◆ **Dataset entries**:
BEGIN
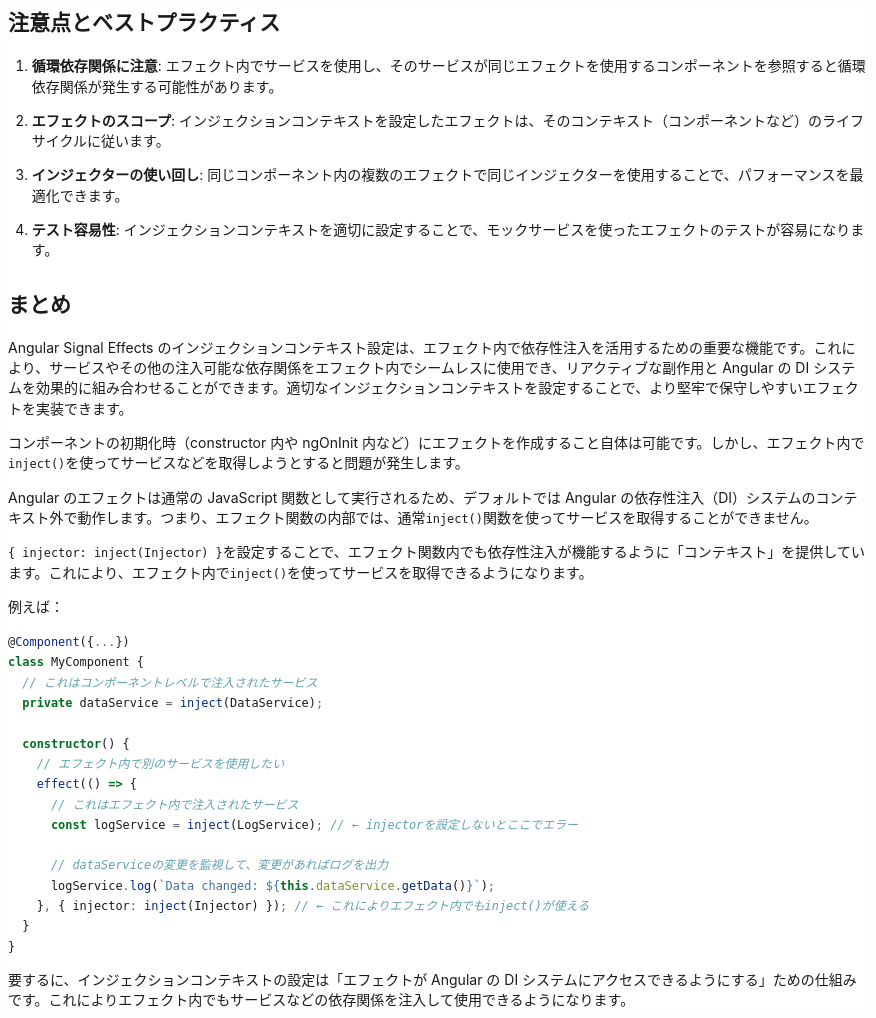 ## 注意点とベストプラクティス

1. **循環依存関係に注意**: エフェクト内でサービスを使用し、そのサービスが同じエフェクトを使用するコンポーネントを参照すると循環依存関係が発生する可能性があります。

2. **エフェクトのスコープ**: インジェクションコンテキストを設定したエフェクトは、そのコンテキスト（コンポーネントなど）のライフサイクルに従います。

3. **インジェクターの使い回し**: 同じコンポーネント内の複数のエフェクトで同じインジェクターを使用することで、パフォーマンスを最適化できます。

4. **テスト容易性**: インジェクションコンテキストを適切に設定することで、モックサービスを使ったエフェクトのテストが容易になります。

## まとめ

Angular Signal Effects のインジェクションコンテキスト設定は、エフェクト内で依存性注入を活用するための重要な機能です。これにより、サービスやその他の注入可能な依存関係をエフェクト内でシームレスに使用でき、リアクティブな副作用と Angular の DI システムを効果的に組み合わせることができます。適切なインジェクションコンテキストを設定することで、より堅牢で保守しやすいエフェクトを実装できます。

コンポーネントの初期化時（constructor 内や ngOnInit 内など）にエフェクトを作成すること自体は可能です。しかし、エフェクト内で`inject()`を使ってサービスなどを取得しようとすると問題が発生します。

Angular のエフェクトは通常の JavaScript 関数として実行されるため、デフォルトでは Angular の依存性注入（DI）システムのコンテキスト外で動作します。つまり、エフェクト関数の内部では、通常`inject()`関数を使ってサービスを取得することができません。

`{ injector: inject(Injector) }`を設定することで、エフェクト関数内でも依存性注入が機能するように「コンテキスト」を提供しています。これにより、エフェクト内で`inject()`を使ってサービスを取得できるようになります。

例えば：

```typescript
@Component({...})
class MyComponent {
  // これはコンポーネントレベルで注入されたサービス
  private dataService = inject(DataService);

  constructor() {
    // エフェクト内で別のサービスを使用したい
    effect(() => {
      // これはエフェクト内で注入されたサービス
      const logService = inject(LogService); // ← injectorを設定しないとここでエラー

      // dataServiceの変更を監視して、変更があればログを出力
      logService.log(`Data changed: ${this.dataService.getData()}`);
    }, { injector: inject(Injector) }); // ← これによりエフェクト内でもinject()が使える
  }
}
```

要するに、インジェクションコンテキストの設定は「エフェクトが Angular の DI システムにアクセスできるようにする」ための仕組みです。これによりエフェクト内でもサービスなどの依存関係を注入して使用できるようになります。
END
◆ **WORK ITEM**: For this exercise, please reproduce the records above exactly and drop the images.

◆ **RESULT**:
 ## 注意点とベストプラクティス

1. **循環依存関係に注意**: エフェクト内でサービスを使用し、そのサービスが同じエフェクトを使用するコンポーネントを参照すると循環依存関係が発生する可能性があります。

2. **エフェクトのスコープ**: インジェクションコンテキストを設定したエフェクトは、そのコンテキスト（コンポーネントなど）のライフサイクルに従います。

3. **インジェクターの使い回し**: 同じコンポーネント内の複数のエフェクトで同じインジェクターを使用することで、パフォーマンスを最適化できます。

4. **テスト容易性**: インジェクションコンテキストを適切に設定することで、モックサービスを使ったエフェクトのテストが容易になります。

## まとめ

Angular Signal Effects のインジェクションコンテキスト設定は、エフェクト内で依存性注入を活用するための重要な機能です。これにより、サービスやその他の注入可能な依存関係をエフェクト内でシームレスに使用でき、リアクティブな副作用と Angular の DI システムを効果的に組み合わせることができます。適切なインジェクションコンテキストを設定することで、より堅牢で保守しやすいエフェクトを実装できます。

コンポーネントの初期化時（constructor 内や ngOnInit 内など）にエフェクトを作成すること自体は可能です。しかし、エフェクト内で`inject()`を使ってサービスなどを取得しようとすると問題が発生します。

Angular のエフェクトは通常の JavaScript 関数として実行されるため、デフォルトでは Angular の依存性注入（DI）システムのコンテキスト外で動作します。つまり、エフェクト関数の内部では、通常`inject()`関数を使ってサービスを取得することができません。

`{ injector: inject(Injector) }`を設定することで、エフェクト関数内でも依存性注入が機能するように「コンテキスト」を提供しています。これにより、エフェクト内で`inject()`を使ってサービスを取得できるようになります。

例えば：

```typescript
@Component({...})
class MyComponent {
  // これはコンポーネントレベルで注入されたサービス
  private dataService = inject(DataService);

  constructor() {
    // エフェクト内で別のサービスを使用したい
    effect(() => {
      // これはエフェクト内で注入されたサービス
      const logService = inject(LogService); // ← injectorを設定しないとここでエラー

      // dataServiceの変更を監視して、変更があればログを出力
      logService.log(`Data changed: ${this.dataService.getData()}`);
    }, { injector: inject(Injector) }); // ← これによりエフェクト内でもinject()が使える
  }
}
```

要するに、インジェクションコンテキストの設定は「エフェクトが Angular の DI システムにアクセスできるようにする」ための仕組みです。これによりエフェクト内でもサービスなどの依存関係を注入して使用できるようになります。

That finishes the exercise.